=== Activity ===
Go through the records below and report each line with "Follow" in it.

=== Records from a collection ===
▬▬▬▬▬▬
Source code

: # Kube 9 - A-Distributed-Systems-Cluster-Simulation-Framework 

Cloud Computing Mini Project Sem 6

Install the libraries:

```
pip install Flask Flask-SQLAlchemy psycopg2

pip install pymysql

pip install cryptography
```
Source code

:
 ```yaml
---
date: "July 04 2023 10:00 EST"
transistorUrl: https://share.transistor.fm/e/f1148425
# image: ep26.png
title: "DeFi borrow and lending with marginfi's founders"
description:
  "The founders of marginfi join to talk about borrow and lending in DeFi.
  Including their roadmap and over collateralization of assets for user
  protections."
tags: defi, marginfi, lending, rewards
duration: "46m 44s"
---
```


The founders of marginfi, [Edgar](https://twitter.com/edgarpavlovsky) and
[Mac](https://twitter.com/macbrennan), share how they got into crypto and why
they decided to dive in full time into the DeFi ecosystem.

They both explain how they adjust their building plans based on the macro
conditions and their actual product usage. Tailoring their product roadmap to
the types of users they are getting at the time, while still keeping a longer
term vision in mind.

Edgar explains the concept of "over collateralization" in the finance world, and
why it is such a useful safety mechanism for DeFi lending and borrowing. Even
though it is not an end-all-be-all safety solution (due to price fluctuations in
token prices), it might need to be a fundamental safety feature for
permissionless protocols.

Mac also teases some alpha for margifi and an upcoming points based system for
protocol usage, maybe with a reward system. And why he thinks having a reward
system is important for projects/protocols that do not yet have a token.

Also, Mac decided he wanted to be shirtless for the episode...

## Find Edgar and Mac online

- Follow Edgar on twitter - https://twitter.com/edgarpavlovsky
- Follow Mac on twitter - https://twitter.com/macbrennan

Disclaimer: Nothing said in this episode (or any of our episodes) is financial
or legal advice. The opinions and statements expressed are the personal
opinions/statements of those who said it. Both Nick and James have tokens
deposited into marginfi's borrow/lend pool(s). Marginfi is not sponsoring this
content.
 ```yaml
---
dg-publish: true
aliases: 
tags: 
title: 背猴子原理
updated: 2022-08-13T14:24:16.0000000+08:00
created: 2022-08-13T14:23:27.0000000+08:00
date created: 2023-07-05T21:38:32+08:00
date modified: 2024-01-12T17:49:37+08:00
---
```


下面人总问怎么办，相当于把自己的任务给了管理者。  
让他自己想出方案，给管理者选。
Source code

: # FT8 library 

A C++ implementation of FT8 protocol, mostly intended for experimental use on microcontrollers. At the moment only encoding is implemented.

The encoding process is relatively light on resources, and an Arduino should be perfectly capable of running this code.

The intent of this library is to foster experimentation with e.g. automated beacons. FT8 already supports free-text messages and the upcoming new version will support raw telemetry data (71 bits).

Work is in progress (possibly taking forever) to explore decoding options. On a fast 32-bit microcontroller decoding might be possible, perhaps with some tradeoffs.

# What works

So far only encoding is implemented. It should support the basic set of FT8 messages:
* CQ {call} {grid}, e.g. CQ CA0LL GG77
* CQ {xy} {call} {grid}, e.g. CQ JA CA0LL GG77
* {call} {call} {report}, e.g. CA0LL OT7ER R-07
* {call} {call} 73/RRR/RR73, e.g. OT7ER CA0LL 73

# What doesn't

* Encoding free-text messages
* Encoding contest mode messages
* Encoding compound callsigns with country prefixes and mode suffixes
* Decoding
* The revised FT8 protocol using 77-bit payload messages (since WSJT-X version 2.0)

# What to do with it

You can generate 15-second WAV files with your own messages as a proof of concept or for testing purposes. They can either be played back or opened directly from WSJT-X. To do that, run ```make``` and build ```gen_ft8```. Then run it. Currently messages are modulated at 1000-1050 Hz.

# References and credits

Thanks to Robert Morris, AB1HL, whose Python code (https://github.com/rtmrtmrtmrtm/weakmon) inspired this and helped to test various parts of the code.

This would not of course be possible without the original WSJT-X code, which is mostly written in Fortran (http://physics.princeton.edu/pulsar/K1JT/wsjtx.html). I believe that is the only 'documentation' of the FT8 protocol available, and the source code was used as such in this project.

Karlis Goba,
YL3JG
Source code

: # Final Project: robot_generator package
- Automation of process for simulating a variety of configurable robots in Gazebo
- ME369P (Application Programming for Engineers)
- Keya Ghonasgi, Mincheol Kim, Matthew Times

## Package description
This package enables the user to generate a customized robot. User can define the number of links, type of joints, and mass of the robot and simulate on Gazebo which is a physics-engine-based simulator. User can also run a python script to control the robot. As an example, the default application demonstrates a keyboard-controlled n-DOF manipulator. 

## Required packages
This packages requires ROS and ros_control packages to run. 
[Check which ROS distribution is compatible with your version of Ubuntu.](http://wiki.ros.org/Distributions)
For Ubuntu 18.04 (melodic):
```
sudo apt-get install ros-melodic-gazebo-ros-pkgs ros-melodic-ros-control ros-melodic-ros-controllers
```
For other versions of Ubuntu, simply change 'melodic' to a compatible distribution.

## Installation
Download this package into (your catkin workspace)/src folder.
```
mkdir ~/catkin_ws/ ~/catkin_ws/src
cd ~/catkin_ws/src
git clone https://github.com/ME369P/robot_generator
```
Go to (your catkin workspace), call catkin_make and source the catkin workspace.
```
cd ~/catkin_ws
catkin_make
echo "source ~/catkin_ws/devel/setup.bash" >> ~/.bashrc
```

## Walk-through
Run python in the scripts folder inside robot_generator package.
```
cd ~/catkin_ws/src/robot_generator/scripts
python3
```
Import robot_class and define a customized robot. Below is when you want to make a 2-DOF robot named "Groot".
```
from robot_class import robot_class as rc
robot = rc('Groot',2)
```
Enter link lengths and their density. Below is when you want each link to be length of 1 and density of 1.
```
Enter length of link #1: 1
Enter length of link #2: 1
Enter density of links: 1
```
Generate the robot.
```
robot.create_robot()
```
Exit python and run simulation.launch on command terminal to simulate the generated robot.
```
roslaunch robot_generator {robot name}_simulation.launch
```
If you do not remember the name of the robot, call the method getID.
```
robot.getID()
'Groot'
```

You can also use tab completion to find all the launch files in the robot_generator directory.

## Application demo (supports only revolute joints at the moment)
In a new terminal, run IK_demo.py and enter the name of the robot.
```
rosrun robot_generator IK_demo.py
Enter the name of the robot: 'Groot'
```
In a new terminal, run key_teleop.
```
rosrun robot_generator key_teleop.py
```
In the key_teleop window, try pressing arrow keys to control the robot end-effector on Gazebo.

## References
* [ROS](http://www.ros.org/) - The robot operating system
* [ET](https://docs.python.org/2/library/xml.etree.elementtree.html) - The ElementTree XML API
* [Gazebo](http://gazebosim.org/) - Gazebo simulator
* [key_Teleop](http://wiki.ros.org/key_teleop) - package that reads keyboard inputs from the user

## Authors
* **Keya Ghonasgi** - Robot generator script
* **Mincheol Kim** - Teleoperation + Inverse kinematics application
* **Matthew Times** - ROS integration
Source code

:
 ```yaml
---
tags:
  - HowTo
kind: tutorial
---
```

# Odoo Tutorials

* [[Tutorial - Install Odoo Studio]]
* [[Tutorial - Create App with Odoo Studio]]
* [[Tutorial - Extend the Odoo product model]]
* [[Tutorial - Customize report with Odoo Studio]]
▬▬▬▬▬▬
=== Solution to this problem ===
- Follow Edgar on twitter - https://twitter.com/edgarpavlovsky
- Follow Mac on twitter - https://twitter.com/macbrennan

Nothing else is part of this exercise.